▸ **Activity**:
From the material beneath, pull every line with the word "linuxhint".
****
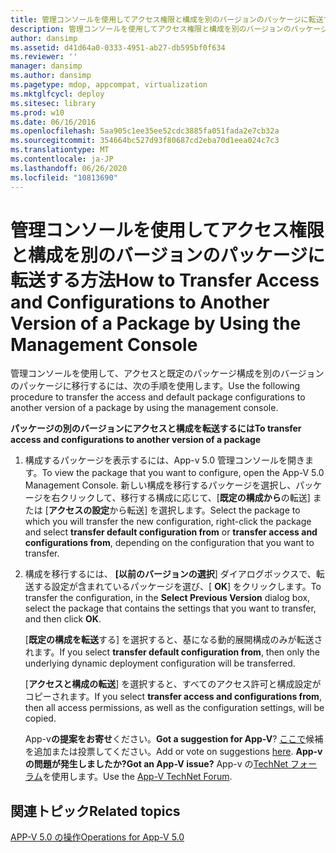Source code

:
 ```yaml
---
title: 管理コンソールを使用してアクセス権限と構成を別のバージョンのパッケージに転送する方法
description: 管理コンソールを使用してアクセス権限と構成を別のバージョンのパッケージに転送する方法
author: dansimp
ms.assetid: d41d64a0-0333-4951-ab27-db595bf0f634
ms.reviewer: ''
manager: dansimp
ms.author: dansimp
ms.pagetype: mdop, appcompat, virtualization
ms.mktglfcycl: deploy
ms.sitesec: library
ms.prod: w10
ms.date: 06/16/2016
ms.openlocfilehash: 5aa905c1ee35ee52cdc3885fa051fada2e7cb32a
ms.sourcegitcommit: 354664bc527d93f80687cd2eba70d1eea024c7c3
ms.translationtype: MT
ms.contentlocale: ja-JP
ms.lasthandoff: 06/26/2020
ms.locfileid: "10813690"
---
```

# <span data-ttu-id="57fbf-103">管理コンソールを使用してアクセス権限と構成を別のバージョンのパッケージに転送する方法</span><span class="sxs-lookup"><span data-stu-id="57fbf-103">How to Transfer Access and Configurations to Another Version of a Package by Using the Management Console</span></span>


<span data-ttu-id="57fbf-104">管理コンソールを使用して、アクセスと既定のパッケージ構成を別のバージョンのパッケージに移行するには、次の手順を使用します。</span><span class="sxs-lookup"><span data-stu-id="57fbf-104">Use the following procedure to transfer the access and default package configurations to another version of a package by using the management console.</span></span>

**<span data-ttu-id="57fbf-105">パッケージの別のバージョンにアクセスと構成を転送するには</span><span class="sxs-lookup"><span data-stu-id="57fbf-105">To transfer access and configurations to another version of a package</span></span>**

1.  <span data-ttu-id="57fbf-106">構成するパッケージを表示するには、App-v 5.0 管理コンソールを開きます。</span><span class="sxs-lookup"><span data-stu-id="57fbf-106">To view the package that you want to configure, open the App-V 5.0 Management Console.</span></span> <span data-ttu-id="57fbf-107">新しい構成を移行するパッケージを選択し、パッケージを右クリックして、移行する構成に応じて、[**既定の構成から**の転送] または [**アクセスの設定**から転送] を選択します。</span><span class="sxs-lookup"><span data-stu-id="57fbf-107">Select the package to which you will transfer the new configuration, right-click the package and select **transfer default configuration from** or **transfer access and configurations from**, depending on the configuration that you want to transfer.</span></span>

2.  <span data-ttu-id="57fbf-108">構成を移行するには、 **[以前のバージョンの選択**] ダイアログボックスで、転送する設定が含まれているパッケージを選び、[ **OK**] をクリックします。</span><span class="sxs-lookup"><span data-stu-id="57fbf-108">To transfer the configuration, in the **Select Previous Version** dialog box, select the package that contains the settings that you want to transfer, and then click **OK**.</span></span>

    <span data-ttu-id="57fbf-109">[**既定の構成を転送**する] を選択すると、基になる動的展開構成のみが転送されます。</span><span class="sxs-lookup"><span data-stu-id="57fbf-109">If you select **transfer default configuration from**, then only the underlying dynamic deployment configuration will be transferred.</span></span>

    <span data-ttu-id="57fbf-110">[**アクセスと構成の転送**] を選択すると、すべてのアクセス許可と構成設定がコピーされます。</span><span class="sxs-lookup"><span data-stu-id="57fbf-110">If you select **transfer access and configurations from**, then all access permissions, as well as the configuration settings, will be copied.</span></span>

    <span data-ttu-id="57fbf-111">App-v**の提案をお寄せ**ください。</span><span class="sxs-lookup"><span data-stu-id="57fbf-111">**Got a suggestion for App-V**?</span></span> <span data-ttu-id="57fbf-112">[ここで](http://appv.uservoice.com/forums/280448-microsoft-application-virtualization)候補を追加または投票してください。</span><span class="sxs-lookup"><span data-stu-id="57fbf-112">Add or vote on suggestions [here](http://appv.uservoice.com/forums/280448-microsoft-application-virtualization).</span></span> **<span data-ttu-id="57fbf-113">App-v の問題が発生しましたか?</span><span class="sxs-lookup"><span data-stu-id="57fbf-113">Got an App-V issue?</span></span>** <span data-ttu-id="57fbf-114">App-v の[TechNet フォーラム](https://social.technet.microsoft.com/Forums/home?forum=mdopappv)を使用します。</span><span class="sxs-lookup"><span data-stu-id="57fbf-114">Use the [App-V TechNet Forum](https://social.technet.microsoft.com/Forums/home?forum=mdopappv).</span></span>

## <span data-ttu-id="57fbf-115">関連トピック</span><span class="sxs-lookup"><span data-stu-id="57fbf-115">Related topics</span></span>


[<span data-ttu-id="57fbf-116">APP-V 5.0 の操作</span><span class="sxs-lookup"><span data-stu-id="57fbf-116">Operations for App-V 5.0</span></span>](operations-for-app-v-50.md)

 

 





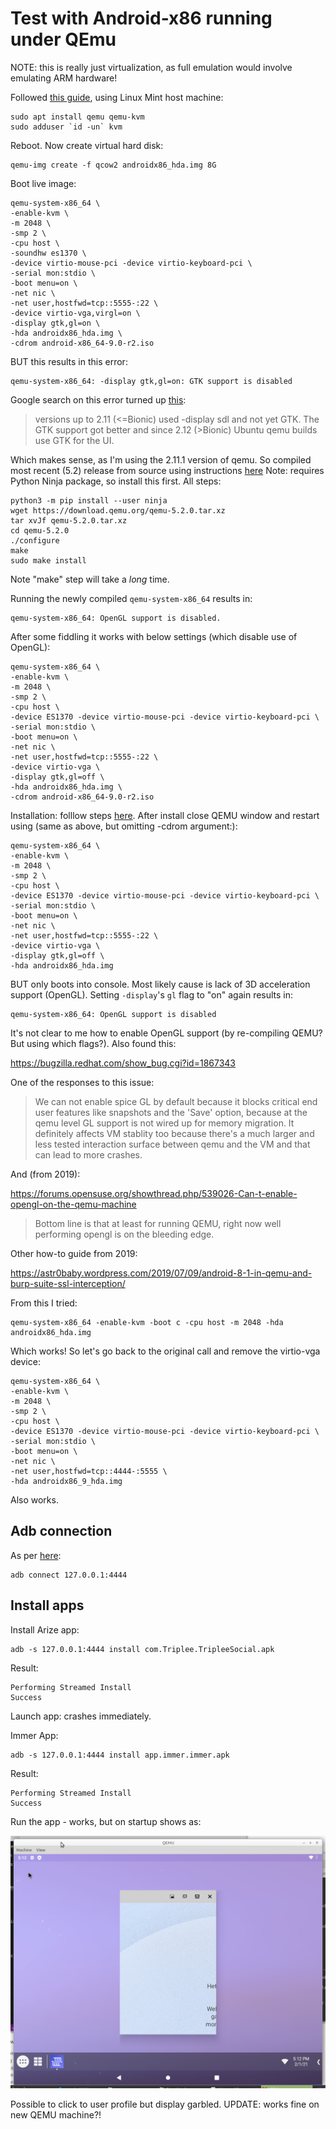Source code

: # Test with Android-x86 running under QEmu 

NOTE: this is really just virtualization, as full emulation would involve emulating ARM hardware!

Followed [this guide](https://linuxhint.com/android_qemu_play_3d_games_linux/), using Linux Mint host machine:

```
sudo apt install qemu qemu-kvm
sudo adduser `id -un` kvm
```
Reboot. Now create virtual hard disk:

```
qemu-img create -f qcow2 androidx86_hda.img 8G
```

Boot live image:

```
qemu-system-x86_64 \
-enable-kvm \
-m 2048 \
-smp 2 \
-cpu host \
-soundhw es1370 \
-device virtio-mouse-pci -device virtio-keyboard-pci \
-serial mon:stdio \
-boot menu=on \
-net nic \
-net user,hostfwd=tcp::5555-:22 \
-device virtio-vga,virgl=on \
-display gtk,gl=on \
-hda androidx86_hda.img \
-cdrom android-x86_64-9.0-r2.iso
```

BUT this results in this error:

```
qemu-system-x86_64: -display gtk,gl=on: GTK support is disabled
```

Google search on this error turned up [this](https://bugs.launchpad.net/ubuntu/+source/qemu/+bug/1859490):

> versions up to 2.11 (<=Bionic) used -display sdl and not yet GTK.
The GTK support got better and since 2.12 (>Bionic) Ubuntu qemu builds use GTK for the UI.

Which makes sense, as I'm using the 2.11.1 version of qemu. So compiled most recent (5.2) release from source using instructions [here](https://www.qemu.org/download/#source.) Note: requires Python Ninja package, so install this first. All steps:

```
python3 -m pip install --user ninja
wget https://download.qemu.org/qemu-5.2.0.tar.xz
tar xvJf qemu-5.2.0.tar.xz
cd qemu-5.2.0
./configure
make
sudo make install
```

Note "make" step will take a *long* time.

Running the newly compiled `qemu-system-x86_64` results in:

```
qemu-system-x86_64: OpenGL support is disabled.
```

After some fiddling it works with below settings (which disable use of OpenGL):

```
qemu-system-x86_64 \
-enable-kvm \
-m 2048 \
-smp 2 \
-cpu host \
-device ES1370 -device virtio-mouse-pci -device virtio-keyboard-pci \
-serial mon:stdio \
-boot menu=on \
-net nic \
-net user,hostfwd=tcp::5555-:22 \
-device virtio-vga \
-display gtk,gl=off \
-hda androidx86_hda.img \
-cdrom android-x86_64-9.0-r2.iso
```

Installation: folllow steps [here](https://linuxhint.com/android_qemu_play_3d_games_linux/). After install close QEMU window and restart using (same as above, but omitting -cdrom argument:):

```
qemu-system-x86_64 \
-enable-kvm \
-m 2048 \
-smp 2 \
-cpu host \
-device ES1370 -device virtio-mouse-pci -device virtio-keyboard-pci \
-serial mon:stdio \
-boot menu=on \
-net nic \
-net user,hostfwd=tcp::5555-:22 \
-device virtio-vga \
-display gtk,gl=off \
-hda androidx86_hda.img
```

BUT only boots into console. Most likely cause is lack of 3D acceleration support (OpenGL). Setting `-display`'s `gl` flag to "on" again results in:

```
qemu-system-x86_64: OpenGL support is disabled
```

It's not clear to me how to enable OpenGL support (by re-compiling QEMU? But using which flags?). Also found this:

<https://bugzilla.redhat.com/show_bug.cgi?id=1867343>

One of the responses to this issue:

> We can not enable spice GL by default because it blocks critical end user features like snapshots and the 'Save' option, because at the qemu level GL support is not wired up for memory migration. It definitely affects VM stablity too because there's a much larger and less tested interaction surface between qemu and the VM and that can lead to more crashes.

And (from 2019):

<https://forums.opensuse.org/showthread.php/539026-Can-t-enable-opengl-on-the-qemu-machine>

> Bottom line is that at least for running QEMU, right now well performing opengl is on the bleeding edge.

Other how-to guide from 2019:

<https://astr0baby.wordpress.com/2019/07/09/android-8-1-in-qemu-and-burp-suite-ssl-interception/>

From this I tried:

```
qemu-system-x86_64 -enable-kvm -boot c -cpu host -m 2048 -hda androidx86_hda.img
```

Which works! So let's go back to the original call and remove the virtio-vga device:

```
qemu-system-x86_64 \
-enable-kvm \
-m 2048 \
-smp 2 \
-cpu host \
-device ES1370 -device virtio-mouse-pci -device virtio-keyboard-pci \
-serial mon:stdio \
-boot menu=on \
-net nic \
-net user,hostfwd=tcp::4444-:5555 \
-hda androidx86_9_hda.img
```

Also works.

## Adb connection

As per [here](https://www.android-x86.org/documentation/debug.html):

```
adb connect 127.0.0.1:4444
```

## Install apps

Install Arize app:

```
adb -s 127.0.0.1:4444 install com.Triplee.TripleeSocial.apk
```

Result:

```
Performing Streamed Install
Success
```

Launch app: crashes immediately.


Immer App:

```
adb -s 127.0.0.1:4444 install app.immer.immer.apk
```

Result:

```
Performing Streamed Install
Success
```

Run the app - works, but on startup shows as:

![](./img/qemu_android_immer.png)

Possible to click to user profile but display garbled. UPDATE: works fine on new QEMU machine?!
****
▸ **Written answer**:
Followed [this guide](https://linuxhint.com/android_qemu_play_3d_games_linux/), using Linux Mint host machine:
Installation: folllow steps [here](https://linuxhint.com/android_qemu_play_3d_games_linux/). After install close QEMU window and restart using (same as above, but omitting -cdrom argument:):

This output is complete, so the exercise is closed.